На пригорке за дорогой женщины бились в судорогах на земле. Дети жались к ним и оглашали воздух душераздирающим криком. Старый учитель стоял, прислонившись к косяку, и усы его мокро поблескивали. Микифор Маложон как раз подымался с колоды, подтягивая штаны на окровавленной спине. Наполовину коричневое, наполовину белое тело Потапчука, теперь все красное, неподвижно лежало в луже у колодца. Майор Белла Кадель сидел, отвернувшись к дороге, попыхивая синим дымком черной венгерской сигаретки. Репетюк вытирал лоб платочком с желтой каймой и синими васильками на углах.

Австрийские солдаты стояли вокруг двора, опираясь на винтовки, бледные и угрюмые…
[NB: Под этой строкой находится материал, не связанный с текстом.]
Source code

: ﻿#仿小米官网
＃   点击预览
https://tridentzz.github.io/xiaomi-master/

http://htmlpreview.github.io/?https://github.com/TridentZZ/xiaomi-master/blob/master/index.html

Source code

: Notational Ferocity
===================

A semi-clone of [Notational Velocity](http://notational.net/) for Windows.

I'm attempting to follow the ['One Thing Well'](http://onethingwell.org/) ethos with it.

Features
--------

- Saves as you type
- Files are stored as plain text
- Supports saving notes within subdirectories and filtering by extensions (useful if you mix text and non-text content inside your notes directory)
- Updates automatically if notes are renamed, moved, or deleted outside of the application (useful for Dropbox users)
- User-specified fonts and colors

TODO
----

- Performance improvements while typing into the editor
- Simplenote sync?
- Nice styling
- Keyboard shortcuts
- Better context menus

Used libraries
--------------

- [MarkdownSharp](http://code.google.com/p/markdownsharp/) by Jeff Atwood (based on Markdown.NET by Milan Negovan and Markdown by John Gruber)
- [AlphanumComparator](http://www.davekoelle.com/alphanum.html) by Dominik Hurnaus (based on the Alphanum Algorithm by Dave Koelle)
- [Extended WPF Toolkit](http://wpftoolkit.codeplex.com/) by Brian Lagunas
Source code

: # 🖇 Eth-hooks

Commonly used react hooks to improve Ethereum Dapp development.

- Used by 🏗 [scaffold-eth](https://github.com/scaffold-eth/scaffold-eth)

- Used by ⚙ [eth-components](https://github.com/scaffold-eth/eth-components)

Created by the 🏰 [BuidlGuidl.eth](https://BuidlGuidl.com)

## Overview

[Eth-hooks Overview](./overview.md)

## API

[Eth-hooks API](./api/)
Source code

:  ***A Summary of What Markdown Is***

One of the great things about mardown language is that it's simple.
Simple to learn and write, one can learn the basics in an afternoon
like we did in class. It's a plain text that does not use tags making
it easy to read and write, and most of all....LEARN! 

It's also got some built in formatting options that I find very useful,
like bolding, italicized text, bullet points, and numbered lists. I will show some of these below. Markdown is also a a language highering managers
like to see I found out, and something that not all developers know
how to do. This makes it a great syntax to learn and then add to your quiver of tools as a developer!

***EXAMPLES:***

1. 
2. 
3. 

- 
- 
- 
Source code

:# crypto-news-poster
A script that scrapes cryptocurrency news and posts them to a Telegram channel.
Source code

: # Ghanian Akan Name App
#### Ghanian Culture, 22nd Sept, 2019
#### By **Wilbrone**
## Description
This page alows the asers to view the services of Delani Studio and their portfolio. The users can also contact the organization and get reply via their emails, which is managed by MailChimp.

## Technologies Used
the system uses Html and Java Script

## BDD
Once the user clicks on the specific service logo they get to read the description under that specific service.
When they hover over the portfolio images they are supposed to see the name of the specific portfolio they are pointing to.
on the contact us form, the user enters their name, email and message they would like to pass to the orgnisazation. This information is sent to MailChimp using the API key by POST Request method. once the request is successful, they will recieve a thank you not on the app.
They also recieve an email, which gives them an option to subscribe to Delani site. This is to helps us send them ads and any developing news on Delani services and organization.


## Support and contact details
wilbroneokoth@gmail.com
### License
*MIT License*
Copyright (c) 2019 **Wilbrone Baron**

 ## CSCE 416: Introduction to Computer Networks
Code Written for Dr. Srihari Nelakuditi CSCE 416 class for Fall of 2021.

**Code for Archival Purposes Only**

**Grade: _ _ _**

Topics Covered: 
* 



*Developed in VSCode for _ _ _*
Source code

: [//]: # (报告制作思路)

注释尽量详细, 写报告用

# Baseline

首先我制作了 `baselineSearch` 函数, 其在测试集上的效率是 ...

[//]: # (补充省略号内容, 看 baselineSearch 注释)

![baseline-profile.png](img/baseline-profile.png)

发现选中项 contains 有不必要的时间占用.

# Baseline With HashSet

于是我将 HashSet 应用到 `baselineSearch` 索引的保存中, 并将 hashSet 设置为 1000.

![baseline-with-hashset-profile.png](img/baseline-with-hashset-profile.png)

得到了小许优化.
«Черная рука» и «Красный круг»

В ложу «Черная рука» Пиркес, однако, решил не вступать. В самом деле, это было просто смешно. Содержание анонимного письма, полученного Пиркесом от таинственной «ложи», не внушало никакого уважения.

— «Брат Пиркес Шая! Для всемогущей Ложи не существует тайн! Ложа знает, где Ты получил пулю в грудь, Ложа знает, что Ты владеешь разумом Змия, сердцем Льва и жалом Осы! Ложа зовет Тебя — иди к нам! Черная Рука — это Ложа Черной Народной Мести. Черная рука поразит Дьявола в самое сердце! Если ты согласен — выходя на улицу, измажь мелом левый рукав, — Ложа тебя найдет. Да протянется Черная Рука Народной Мести над нашей окровавленной Землей!»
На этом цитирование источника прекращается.